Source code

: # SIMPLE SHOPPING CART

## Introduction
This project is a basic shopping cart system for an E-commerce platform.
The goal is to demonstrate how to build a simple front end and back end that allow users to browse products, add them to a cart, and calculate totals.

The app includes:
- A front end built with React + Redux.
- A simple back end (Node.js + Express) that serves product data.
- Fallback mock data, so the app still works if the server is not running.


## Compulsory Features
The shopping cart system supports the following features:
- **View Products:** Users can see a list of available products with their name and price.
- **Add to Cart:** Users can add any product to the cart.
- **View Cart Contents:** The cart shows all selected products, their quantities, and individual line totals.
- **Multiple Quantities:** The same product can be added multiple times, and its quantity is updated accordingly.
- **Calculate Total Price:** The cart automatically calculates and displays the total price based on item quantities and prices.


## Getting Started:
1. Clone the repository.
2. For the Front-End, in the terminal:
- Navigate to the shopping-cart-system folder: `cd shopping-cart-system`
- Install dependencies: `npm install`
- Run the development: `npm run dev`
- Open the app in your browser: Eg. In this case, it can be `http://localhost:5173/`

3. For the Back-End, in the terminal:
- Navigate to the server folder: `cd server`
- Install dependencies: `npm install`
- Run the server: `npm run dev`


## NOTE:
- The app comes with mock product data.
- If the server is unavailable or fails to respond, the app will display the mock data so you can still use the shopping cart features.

▶ _Action item_
Every line above in which the word "Navigate" occurs is to be copied.

▶ _Solution_
- Navigate to the shopping-cart-system folder: `cd shopping-cart-system`
- Navigate to the server folder: `cd server`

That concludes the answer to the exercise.